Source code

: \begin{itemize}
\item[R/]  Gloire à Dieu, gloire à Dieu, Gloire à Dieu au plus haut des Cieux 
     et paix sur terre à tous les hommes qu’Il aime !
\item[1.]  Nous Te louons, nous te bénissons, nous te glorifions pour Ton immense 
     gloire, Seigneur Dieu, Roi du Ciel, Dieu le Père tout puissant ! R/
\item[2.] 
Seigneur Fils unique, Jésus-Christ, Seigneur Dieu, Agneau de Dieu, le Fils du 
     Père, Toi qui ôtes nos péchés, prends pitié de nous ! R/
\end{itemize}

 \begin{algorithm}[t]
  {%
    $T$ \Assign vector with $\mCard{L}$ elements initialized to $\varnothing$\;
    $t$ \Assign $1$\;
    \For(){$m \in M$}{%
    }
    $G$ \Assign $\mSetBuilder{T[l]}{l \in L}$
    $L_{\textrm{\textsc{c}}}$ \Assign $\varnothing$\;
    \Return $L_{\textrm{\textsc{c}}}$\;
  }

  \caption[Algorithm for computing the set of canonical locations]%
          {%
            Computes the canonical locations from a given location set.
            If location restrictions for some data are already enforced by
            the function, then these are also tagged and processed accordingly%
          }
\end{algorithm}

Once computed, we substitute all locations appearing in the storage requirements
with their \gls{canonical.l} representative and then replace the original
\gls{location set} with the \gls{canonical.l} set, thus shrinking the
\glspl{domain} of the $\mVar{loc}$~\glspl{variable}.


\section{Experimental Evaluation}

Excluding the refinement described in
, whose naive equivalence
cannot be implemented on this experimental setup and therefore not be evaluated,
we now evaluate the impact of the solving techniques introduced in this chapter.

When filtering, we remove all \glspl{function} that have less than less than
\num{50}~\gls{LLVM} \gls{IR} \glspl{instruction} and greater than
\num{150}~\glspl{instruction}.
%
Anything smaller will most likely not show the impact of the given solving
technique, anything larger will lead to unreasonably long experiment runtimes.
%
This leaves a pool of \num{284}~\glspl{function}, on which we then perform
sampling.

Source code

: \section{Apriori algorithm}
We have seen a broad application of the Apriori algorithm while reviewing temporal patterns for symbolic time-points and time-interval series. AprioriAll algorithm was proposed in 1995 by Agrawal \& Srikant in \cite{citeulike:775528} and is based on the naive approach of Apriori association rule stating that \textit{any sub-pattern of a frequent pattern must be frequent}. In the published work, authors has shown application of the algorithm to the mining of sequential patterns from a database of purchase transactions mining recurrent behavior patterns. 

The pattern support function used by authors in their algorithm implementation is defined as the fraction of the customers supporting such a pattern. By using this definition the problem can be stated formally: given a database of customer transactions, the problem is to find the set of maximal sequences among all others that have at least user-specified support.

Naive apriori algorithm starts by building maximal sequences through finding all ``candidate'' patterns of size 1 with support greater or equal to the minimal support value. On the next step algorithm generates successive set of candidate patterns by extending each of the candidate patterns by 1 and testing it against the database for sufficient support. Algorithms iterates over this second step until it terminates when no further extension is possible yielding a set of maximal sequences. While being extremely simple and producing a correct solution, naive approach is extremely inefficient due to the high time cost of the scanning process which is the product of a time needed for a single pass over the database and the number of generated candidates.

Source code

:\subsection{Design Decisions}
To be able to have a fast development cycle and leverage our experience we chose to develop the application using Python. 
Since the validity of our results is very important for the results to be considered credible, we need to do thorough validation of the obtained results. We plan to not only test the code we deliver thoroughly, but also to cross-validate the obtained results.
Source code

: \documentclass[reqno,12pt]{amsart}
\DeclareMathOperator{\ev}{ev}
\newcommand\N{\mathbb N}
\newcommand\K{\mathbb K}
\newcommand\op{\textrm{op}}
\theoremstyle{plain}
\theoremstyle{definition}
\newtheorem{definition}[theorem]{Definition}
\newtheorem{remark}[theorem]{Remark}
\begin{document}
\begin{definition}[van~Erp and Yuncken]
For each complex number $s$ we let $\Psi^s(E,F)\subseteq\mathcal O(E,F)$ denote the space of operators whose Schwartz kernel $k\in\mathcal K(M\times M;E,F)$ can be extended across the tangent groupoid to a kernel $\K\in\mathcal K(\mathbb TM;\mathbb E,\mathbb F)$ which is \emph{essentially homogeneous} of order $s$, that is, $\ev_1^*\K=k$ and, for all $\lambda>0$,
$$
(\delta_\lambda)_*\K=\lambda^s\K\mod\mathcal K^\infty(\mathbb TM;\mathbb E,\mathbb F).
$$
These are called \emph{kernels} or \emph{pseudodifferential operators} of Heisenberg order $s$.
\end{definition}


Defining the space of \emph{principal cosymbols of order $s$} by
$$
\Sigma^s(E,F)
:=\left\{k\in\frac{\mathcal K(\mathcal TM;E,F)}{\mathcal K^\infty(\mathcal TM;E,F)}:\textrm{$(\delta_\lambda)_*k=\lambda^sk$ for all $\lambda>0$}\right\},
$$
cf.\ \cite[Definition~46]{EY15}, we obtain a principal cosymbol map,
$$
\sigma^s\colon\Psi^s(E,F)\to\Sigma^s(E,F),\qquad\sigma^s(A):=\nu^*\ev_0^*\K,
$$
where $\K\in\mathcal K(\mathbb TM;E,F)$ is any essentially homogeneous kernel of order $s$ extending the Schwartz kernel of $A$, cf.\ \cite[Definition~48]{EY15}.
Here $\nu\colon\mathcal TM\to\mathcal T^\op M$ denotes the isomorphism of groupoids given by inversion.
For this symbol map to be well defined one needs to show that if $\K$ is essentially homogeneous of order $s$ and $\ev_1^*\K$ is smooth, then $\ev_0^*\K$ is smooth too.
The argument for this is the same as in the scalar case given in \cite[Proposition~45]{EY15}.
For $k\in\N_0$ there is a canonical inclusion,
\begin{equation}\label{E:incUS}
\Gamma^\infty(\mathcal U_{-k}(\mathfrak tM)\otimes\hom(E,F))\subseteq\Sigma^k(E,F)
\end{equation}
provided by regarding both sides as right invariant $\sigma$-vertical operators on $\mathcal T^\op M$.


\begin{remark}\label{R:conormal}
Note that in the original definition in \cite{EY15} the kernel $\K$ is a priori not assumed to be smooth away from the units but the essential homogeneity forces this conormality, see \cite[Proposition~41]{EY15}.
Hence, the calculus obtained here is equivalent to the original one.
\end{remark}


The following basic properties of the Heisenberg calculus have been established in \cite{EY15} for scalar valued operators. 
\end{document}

• [Work item]: In the listing above, show every line with the word "then".

• [Result below]:
            the function, then these are also tagged and processed accordingly%
with their \gls{canonical.l} representative and then replace the original
This leaves a pool of \num{284}~\glspl{function}, on which we then perform
For this symbol map to be well defined one needs to show that if $\K$ is essentially homogeneous of order $s$ and $\ev_1^*\K$ is smooth, then $\ev_0^*\K$ is smooth too.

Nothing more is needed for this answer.